[EXERCISE OBJECTIVE]
Will you quote precisely the lines that run from the top of the material below to the line containing "4. Upload the", both ends included?

[INFORMATION SUPPLIED]
- - -

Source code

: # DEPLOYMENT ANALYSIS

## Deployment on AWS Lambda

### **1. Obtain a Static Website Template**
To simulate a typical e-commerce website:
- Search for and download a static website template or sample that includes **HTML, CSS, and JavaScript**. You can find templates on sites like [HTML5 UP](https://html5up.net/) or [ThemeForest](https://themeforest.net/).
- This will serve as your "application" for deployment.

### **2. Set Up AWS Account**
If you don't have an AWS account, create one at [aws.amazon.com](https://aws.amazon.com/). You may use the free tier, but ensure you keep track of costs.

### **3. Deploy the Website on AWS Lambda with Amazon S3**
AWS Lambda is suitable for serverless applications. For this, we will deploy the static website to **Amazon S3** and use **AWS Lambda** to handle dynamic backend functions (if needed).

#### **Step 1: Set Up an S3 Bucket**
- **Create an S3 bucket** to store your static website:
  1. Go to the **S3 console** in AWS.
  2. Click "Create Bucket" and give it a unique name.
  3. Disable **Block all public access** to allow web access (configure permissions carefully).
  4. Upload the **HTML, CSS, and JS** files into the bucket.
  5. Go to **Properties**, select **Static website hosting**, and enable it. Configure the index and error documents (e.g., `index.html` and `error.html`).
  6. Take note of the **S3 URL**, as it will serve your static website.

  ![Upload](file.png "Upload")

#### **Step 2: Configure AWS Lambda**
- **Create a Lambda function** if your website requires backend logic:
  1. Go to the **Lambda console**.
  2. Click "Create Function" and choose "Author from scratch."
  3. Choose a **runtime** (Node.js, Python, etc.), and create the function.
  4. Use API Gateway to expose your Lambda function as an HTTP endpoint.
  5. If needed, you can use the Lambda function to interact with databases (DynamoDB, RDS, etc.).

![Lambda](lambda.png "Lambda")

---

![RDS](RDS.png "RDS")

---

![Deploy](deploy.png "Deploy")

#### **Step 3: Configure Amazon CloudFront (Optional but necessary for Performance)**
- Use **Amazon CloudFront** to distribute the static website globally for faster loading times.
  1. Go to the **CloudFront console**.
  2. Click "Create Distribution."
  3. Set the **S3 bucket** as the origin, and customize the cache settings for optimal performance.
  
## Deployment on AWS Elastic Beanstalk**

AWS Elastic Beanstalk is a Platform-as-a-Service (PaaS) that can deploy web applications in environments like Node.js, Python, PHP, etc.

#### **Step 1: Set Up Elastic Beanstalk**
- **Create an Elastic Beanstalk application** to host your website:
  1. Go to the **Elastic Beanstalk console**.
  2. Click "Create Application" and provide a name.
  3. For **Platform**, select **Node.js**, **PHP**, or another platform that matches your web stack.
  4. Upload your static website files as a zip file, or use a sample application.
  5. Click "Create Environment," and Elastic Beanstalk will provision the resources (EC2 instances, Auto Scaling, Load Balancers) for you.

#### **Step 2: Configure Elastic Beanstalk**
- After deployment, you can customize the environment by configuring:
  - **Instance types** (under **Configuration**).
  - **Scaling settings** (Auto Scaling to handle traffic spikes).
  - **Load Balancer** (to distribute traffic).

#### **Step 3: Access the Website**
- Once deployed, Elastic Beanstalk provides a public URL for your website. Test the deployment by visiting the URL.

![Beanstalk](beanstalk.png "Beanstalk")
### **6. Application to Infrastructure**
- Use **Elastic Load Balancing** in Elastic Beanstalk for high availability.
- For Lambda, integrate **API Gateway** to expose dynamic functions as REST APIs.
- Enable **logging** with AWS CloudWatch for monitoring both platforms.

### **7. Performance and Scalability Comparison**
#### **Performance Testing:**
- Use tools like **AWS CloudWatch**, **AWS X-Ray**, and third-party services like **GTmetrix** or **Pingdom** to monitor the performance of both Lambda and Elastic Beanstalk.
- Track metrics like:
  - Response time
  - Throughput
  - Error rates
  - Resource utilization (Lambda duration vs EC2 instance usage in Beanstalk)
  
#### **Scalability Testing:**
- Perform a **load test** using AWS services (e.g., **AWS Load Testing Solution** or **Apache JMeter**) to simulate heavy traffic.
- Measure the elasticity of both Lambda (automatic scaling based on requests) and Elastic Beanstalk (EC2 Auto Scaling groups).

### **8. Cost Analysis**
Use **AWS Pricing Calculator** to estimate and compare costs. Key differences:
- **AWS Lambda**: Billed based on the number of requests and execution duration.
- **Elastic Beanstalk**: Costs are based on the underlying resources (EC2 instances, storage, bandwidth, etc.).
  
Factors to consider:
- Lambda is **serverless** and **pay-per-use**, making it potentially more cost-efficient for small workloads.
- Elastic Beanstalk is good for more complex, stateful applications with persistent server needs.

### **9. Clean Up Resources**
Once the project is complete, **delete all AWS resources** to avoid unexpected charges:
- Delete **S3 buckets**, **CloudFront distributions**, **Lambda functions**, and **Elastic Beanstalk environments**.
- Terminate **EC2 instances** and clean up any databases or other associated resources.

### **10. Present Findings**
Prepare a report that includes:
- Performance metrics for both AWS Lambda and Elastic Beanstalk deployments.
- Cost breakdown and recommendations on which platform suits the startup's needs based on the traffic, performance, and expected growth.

- - -

[SOLVED EXERCISE]
Source code

: # DEPLOYMENT ANALYSIS

## Deployment on AWS Lambda

### **1. Obtain a Static Website Template**
To simulate a typical e-commerce website:
- Search for and download a static website template or sample that includes **HTML, CSS, and JavaScript**. You can find templates on sites like [HTML5 UP](https://html5up.net/) or [ThemeForest](https://themeforest.net/).
- This will serve as your "application" for deployment.

### **2. Set Up AWS Account**
If you don't have an AWS account, create one at [aws.amazon.com](https://aws.amazon.com/). You may use the free tier, but ensure you keep track of costs.

### **3. Deploy the Website on AWS Lambda with Amazon S3**
AWS Lambda is suitable for serverless applications. For this, we will deploy the static website to **Amazon S3** and use **AWS Lambda** to handle dynamic backend functions (if needed).

#### **Step 1: Set Up an S3 Bucket**
- **Create an S3 bucket** to store your static website:
  1. Go to the **S3 console** in AWS.
  2. Click "Create Bucket" and give it a unique name.
  3. Disable **Block all public access** to allow web access (configure permissions carefully).
  4. Upload the **HTML, CSS, and JS** files into the bucket.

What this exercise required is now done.